* [The task]
Retrieve all lines below that have the string "void".
========
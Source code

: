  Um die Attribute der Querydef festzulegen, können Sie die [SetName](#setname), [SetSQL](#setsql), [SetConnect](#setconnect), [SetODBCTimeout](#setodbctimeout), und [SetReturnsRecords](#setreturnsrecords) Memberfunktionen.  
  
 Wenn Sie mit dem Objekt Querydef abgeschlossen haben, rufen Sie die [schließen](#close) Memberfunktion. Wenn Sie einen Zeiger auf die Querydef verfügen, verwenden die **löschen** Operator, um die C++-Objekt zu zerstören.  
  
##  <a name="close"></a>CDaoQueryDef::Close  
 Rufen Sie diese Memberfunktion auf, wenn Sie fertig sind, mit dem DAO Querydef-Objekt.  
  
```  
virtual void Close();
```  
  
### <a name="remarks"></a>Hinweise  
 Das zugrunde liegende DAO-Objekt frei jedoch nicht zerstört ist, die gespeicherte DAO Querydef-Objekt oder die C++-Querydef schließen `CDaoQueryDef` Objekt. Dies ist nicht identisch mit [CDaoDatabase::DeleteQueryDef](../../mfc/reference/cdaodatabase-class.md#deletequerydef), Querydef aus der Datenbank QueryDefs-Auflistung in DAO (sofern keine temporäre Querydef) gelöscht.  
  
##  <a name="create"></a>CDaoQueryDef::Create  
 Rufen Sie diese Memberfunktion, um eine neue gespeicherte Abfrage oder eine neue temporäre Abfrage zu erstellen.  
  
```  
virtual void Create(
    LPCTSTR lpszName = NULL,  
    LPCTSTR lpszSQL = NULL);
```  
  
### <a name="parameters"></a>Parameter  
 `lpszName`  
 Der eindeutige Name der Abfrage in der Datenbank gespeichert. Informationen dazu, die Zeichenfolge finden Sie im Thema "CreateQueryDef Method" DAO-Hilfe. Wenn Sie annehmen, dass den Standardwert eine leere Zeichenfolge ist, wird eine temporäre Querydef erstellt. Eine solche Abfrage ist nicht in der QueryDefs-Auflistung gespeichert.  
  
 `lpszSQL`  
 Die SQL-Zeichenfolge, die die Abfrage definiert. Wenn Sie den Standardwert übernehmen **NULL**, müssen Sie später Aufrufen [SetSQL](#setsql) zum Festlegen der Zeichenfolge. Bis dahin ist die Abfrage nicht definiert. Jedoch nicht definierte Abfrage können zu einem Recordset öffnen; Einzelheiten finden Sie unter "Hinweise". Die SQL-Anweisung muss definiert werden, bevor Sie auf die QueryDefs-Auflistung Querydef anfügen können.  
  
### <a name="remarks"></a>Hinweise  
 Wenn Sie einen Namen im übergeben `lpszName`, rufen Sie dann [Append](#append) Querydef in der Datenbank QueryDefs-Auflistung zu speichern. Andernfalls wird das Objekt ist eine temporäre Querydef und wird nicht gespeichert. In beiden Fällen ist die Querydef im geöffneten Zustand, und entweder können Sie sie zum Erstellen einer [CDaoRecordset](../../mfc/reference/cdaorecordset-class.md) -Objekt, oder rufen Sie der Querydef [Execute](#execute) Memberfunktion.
========
* [Solution to this task]
virtual void Close();
virtual void Create(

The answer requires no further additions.